As I drove home that day I couldn’t help but realize how easy it all felt. I wasn’t stuck in that weird debacle of trying to decide whether to take care of Anna first, or unload the groceries, and I didn’t have to run waddle the cart back to the bin while my little one sat in a hot car. By the time I pulled into my driveway, I was wondering why the checkout boy hadn’t offered to come home and help me unload the car. Receiving that offer of help felt so good, so necessary. Why had I said no my entire life?
To no one’s surprise, I delivered a huge, ten-pound baby boy later that summer. Technically, he was the combined weight of many twin births, so I suppose all those stranger’s comments were accurate. Even though I’m not pregnant anymore (and I’m not blind or using crutches either) I’ve been enthusiastically accepting help to my car every time we visit a grocery store. When it comes to receiving help, I’ve replaced “are you sure?” with “absolutely, yes.” And after a rather embarrassing incident involving one of my children throwing an entire cartoon of blueberries in the parking lot, I’ve taken an even bigger step. Now, if no one offers to help me, I often ask.

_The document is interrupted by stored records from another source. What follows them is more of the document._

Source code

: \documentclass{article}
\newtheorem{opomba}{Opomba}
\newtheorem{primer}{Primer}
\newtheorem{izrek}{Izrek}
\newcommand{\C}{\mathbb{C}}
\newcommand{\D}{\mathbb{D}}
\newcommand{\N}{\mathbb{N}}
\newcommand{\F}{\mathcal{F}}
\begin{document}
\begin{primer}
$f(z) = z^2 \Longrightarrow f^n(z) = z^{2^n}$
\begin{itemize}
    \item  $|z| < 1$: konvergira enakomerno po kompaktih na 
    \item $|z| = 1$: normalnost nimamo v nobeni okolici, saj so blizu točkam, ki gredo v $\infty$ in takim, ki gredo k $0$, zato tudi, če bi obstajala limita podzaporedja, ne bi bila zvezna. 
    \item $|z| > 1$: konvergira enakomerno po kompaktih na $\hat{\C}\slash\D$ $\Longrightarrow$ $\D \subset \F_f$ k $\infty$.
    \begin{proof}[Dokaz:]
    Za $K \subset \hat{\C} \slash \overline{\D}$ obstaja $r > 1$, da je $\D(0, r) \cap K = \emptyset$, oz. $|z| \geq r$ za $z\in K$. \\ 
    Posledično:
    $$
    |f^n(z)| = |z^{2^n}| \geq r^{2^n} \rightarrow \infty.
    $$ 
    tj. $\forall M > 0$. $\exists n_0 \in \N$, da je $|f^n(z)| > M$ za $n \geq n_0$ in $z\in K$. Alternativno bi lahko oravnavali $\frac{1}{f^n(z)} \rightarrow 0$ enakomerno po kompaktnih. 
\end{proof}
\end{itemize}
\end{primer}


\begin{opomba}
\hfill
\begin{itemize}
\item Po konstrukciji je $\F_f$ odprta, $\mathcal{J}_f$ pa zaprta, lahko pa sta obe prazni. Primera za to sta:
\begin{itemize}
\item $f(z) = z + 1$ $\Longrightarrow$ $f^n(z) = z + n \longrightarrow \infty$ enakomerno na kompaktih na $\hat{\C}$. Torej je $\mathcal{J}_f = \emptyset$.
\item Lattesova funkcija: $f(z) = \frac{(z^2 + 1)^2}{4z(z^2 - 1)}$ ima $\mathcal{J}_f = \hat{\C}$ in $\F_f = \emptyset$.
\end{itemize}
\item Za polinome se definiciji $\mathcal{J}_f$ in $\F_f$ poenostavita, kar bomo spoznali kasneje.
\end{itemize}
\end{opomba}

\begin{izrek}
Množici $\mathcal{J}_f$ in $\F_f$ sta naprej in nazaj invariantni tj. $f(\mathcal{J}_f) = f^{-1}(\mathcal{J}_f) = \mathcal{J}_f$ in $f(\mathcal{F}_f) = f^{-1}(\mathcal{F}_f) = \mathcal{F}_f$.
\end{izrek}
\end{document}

I started asking for help in other ways too, not just at the grocery store. In the newborn days, when I was sleep deprived and angry, I asked my mom to watch the kids. When my son wasn’t talking very much at 18 months, I called a speech therapist for a free evaluation. When my kids were sick last week, I texted my neighbors to bring over provisions like applesauce, Pedialite, and carpet cleaner. These requests may sound like no-brainers to some, but they were big, humbling moments for me. I like feeling strong. I’m prideful of my independence. And I know I’m not alone. So many women are hiding in their houses trying to hold it all together for fear of appearing weak or needy. They’re not asking, even when they’re desperate.

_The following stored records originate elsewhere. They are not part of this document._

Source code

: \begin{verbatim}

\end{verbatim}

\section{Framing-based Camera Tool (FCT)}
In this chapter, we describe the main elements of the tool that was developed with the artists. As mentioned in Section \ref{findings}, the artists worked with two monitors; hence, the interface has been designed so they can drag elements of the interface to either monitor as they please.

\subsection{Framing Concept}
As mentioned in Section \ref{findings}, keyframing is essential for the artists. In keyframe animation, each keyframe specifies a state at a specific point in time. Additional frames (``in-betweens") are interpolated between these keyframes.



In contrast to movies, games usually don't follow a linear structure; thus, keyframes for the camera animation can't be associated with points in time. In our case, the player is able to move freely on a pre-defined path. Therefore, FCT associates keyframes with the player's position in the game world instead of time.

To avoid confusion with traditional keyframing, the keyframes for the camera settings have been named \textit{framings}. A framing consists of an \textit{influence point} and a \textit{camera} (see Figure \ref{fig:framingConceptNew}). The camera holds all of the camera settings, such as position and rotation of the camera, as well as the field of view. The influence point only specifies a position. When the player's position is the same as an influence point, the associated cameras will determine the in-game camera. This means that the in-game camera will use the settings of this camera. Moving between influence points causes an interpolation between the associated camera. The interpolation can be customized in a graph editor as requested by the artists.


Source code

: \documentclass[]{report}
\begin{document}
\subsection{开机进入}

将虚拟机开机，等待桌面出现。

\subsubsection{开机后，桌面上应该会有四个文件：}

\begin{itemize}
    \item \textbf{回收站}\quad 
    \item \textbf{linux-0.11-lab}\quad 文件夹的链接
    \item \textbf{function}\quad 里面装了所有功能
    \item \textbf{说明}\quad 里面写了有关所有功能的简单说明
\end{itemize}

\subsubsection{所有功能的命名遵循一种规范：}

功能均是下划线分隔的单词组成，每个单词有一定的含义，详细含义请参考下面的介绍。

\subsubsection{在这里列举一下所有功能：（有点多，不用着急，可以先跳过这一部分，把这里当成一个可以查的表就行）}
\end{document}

Are you feeling desperate today, mama?
There’s something you need to know. You are not weak if you need backup. You aren’t needy if you have to ask your husband to rock the baby at 4:00am because you’ve already been up three times. You are not lazy if you hire a housecleaner every Tuesday because we all know you’ll be cleaning it about 23 times between Wednesday and the next week. Mothers—whether you’re stay-at-home, work-from-home, work full-time or work overtime—you are managing a whole lot of crazy. Sure, help is sometimes a luxury. It’s also, much of the time, an absolute necessity.
And you know, a funny thing happened when I started asking for help. As I began recognizing my own needs, I also started noticing others needs in a way I hadn’t before. The more I’ve said yes to help, the better I’ve become at offering it to others. There is a beautiful, natural, give-and-take to helping each other that comes when we humbly let down our guard.
There’s still a lot about motherhood I haven’t figured out, but I do know this: we cannot do this alone. So start saying yes in the grocery store line. Start asking for a hand when yours are full. Accept your mother-in-law’s offer to watch the kids. And please stop telling yourself you need to have it all together, because none of us do. Isn’t that so freeing?